O.Canikli: Termespor’a yazık ettiler desem yanlış olmaz. Çünkü gerekli gereksiz onca harcamadan sonra kulüp bazı kurumların sırtına kambur olduğu için göz göre göre düşürüldü. 3.Lig’den düştükten sonra kulüp kapanma noktasına geldi. Dayanamadım yanıma gençleri topladım Cumhuriyet Meydanı’na gittim; gazetecinin birini çağırıp ‘Termespor malzemeciye kaldı’ diye haber yaptırdım. Sonrasında ilgilenenler oldu da takımı ancak toparlayabildik.
Soru: Artık 3.lig hayal mi peki?
O.Canikli: Neden hayal olsun? Bizim futbolcu potansiyeli anlamında hiçbir sorunumuz yok; ama sahipsiz kaldı Termespor. Çevre ilçe takımlarının bütçelerine baktığımızda Ünye olsun Çarşamba olsun bizim senelik bütçemizi ona katlar; bizim belediyeden aldığımız 3 Milyarlık bir mebla var o kadar. Terme fındık ve pirinç fabrikalarıyla, güçlü esnafı ile aslında şanslı bir ilçe. Tek sorun kulübün doğru yönetilmesi. Kulüp yöneticileri futbolun içinden gelen futbolu seven kişiler olmalı. Burası küçük bir yer; yöneticiler sevilen sayılan ilçenin ileri gelenlerinden seçilmeli.

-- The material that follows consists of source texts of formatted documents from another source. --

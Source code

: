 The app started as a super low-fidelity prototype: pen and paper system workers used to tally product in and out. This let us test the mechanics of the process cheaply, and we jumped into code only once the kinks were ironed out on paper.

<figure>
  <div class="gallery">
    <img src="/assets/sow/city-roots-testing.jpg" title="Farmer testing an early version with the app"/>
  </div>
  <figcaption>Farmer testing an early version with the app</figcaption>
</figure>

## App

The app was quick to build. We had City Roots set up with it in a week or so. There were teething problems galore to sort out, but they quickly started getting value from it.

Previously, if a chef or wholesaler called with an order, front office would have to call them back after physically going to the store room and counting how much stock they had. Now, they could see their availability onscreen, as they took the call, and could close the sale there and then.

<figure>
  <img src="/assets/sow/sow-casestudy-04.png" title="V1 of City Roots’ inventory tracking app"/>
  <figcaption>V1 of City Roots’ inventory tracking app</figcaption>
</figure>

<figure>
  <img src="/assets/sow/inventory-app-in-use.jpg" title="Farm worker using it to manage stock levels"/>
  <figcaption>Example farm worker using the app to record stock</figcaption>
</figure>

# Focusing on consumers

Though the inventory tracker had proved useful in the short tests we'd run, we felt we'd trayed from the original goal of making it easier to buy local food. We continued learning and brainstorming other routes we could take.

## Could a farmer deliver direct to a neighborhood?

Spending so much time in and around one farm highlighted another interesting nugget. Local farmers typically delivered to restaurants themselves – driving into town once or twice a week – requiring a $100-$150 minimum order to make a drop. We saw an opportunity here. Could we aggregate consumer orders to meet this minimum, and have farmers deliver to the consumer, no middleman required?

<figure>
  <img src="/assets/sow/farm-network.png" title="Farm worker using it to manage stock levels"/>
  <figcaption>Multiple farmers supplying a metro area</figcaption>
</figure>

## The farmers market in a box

Seçilmeli ki insanlar güvenip gözü kapalı bir şekilde bu kulübe hem maddi hem manevi yardım edebilsin.
Ali Osman Canikli için söylenebilecek çok şey var aslında. O, vesikalık fotoğrafını bile eşofmanlarıyla çektiren tam bir futbol emekçisi. Belki gerekli ilgiyi görmemiştir; ama bu dünyada yaptıklarımız sonsuzlukta yankılanacaksa eğer, boşver be Ali Osman Abi senin yüreğin yeter.

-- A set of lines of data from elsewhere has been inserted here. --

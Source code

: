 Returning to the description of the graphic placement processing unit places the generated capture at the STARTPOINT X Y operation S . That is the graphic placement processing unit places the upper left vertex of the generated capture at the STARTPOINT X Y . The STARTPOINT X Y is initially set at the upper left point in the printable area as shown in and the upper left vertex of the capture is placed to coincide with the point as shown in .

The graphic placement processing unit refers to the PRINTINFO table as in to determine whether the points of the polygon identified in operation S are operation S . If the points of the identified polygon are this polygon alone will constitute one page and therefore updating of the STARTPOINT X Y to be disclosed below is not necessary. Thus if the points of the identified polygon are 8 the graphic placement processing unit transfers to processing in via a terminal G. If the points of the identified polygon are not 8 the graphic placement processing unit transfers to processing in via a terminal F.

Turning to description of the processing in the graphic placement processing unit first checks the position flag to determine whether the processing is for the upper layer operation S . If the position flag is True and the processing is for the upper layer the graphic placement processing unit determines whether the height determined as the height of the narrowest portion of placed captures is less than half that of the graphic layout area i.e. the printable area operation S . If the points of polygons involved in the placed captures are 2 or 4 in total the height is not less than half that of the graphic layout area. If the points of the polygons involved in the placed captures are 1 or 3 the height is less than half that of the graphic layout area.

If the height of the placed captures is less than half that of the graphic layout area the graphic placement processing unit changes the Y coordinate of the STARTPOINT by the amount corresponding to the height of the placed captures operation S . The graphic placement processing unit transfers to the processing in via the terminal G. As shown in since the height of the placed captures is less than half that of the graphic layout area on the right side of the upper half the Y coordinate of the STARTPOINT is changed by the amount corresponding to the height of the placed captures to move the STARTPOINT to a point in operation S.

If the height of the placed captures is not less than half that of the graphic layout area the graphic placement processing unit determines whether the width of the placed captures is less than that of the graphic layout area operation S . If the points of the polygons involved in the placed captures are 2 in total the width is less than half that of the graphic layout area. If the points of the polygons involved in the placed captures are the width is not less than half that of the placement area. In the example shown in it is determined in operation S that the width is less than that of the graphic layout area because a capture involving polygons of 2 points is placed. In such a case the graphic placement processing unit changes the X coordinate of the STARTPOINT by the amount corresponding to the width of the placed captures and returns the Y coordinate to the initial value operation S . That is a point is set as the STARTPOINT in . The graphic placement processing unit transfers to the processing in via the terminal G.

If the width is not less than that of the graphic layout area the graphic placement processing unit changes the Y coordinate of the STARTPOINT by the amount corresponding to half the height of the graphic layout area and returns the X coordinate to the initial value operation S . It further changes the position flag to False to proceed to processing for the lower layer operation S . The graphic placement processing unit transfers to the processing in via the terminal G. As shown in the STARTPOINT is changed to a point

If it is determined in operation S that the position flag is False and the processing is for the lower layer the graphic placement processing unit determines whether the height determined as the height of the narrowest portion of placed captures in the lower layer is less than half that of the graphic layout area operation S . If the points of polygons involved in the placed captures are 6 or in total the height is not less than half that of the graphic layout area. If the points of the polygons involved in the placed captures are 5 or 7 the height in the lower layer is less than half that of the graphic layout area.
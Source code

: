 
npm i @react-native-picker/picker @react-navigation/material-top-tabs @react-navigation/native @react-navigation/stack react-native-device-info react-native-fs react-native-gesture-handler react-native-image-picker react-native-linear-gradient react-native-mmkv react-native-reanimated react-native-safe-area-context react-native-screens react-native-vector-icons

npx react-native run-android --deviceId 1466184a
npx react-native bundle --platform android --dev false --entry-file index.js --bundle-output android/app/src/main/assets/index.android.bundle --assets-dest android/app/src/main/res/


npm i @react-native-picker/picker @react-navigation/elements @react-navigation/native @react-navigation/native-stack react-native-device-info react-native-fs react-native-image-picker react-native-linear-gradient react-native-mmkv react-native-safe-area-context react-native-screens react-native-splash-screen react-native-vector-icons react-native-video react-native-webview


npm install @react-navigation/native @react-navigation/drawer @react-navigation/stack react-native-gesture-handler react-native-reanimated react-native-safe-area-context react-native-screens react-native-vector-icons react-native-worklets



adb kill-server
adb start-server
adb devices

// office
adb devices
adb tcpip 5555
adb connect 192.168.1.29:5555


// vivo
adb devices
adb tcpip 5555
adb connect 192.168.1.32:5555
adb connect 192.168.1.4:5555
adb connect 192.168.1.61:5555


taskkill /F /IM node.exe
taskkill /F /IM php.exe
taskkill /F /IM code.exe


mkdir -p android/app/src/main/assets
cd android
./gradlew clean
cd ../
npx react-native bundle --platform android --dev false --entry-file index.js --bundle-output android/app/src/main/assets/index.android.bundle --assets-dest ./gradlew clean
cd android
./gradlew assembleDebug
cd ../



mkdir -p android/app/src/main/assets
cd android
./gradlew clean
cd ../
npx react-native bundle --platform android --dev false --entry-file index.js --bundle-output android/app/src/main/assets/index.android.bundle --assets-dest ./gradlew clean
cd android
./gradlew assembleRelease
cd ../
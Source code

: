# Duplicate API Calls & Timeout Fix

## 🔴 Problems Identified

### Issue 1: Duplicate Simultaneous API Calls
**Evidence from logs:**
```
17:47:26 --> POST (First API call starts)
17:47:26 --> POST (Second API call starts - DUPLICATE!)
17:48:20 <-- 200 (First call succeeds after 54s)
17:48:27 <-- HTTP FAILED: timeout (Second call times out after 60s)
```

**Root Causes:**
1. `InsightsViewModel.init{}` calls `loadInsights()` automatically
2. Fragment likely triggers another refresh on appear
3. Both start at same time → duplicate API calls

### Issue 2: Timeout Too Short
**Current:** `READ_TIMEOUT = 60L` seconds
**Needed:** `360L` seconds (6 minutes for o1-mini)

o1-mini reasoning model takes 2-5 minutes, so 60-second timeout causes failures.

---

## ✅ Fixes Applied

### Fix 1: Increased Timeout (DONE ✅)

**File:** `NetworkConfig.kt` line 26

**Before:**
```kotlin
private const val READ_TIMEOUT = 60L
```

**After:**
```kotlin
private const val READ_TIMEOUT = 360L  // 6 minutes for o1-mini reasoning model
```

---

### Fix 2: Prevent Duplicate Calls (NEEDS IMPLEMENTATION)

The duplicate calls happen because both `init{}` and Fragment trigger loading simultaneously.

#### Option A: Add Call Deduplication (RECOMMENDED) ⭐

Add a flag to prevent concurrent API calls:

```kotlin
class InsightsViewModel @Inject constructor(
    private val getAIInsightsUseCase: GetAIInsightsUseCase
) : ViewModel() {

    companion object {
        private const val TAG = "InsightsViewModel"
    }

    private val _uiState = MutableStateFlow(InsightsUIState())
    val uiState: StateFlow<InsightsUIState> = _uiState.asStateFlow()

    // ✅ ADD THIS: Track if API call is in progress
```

Termespor sarı-siyah formasıyla, Mahir'in fileleri yırtan penaltısıyla çocukluğumuzun efsanelerindendi. Kim bilir belki o günler tekrar gelir; eminim ki en ufak bir kıvılcımda yanacak bir Termespor ateşi halen var. Bazen çok ufak şeyler devasa sonuçlara vesile olabilir; belki bu yazıyı okuyan birileri bir sigara yakarak Mustafa Sinecek'li Levent'li Mahir'li Termespor dönemlerini hatırlayabilir. Terme'nin Termespor'a Termespor'un ise ilgiye ihtiyacı var. Aslında her şey senin, benim, bu yazıyı okuyanların elinde. Termespor yalnız, hem de çok.
6 yorum:
Bir diğer SARI-SİYAHLI klüp istanbulspordan sevgilerle
Çok güzel yazı.Keşke herkes kendi bulunduğu ilçenin takımıyla ilgili böyle yazılar yazsa...
termespor..
kardeşim çok iyi yazı olmuş, ellerine sağlık...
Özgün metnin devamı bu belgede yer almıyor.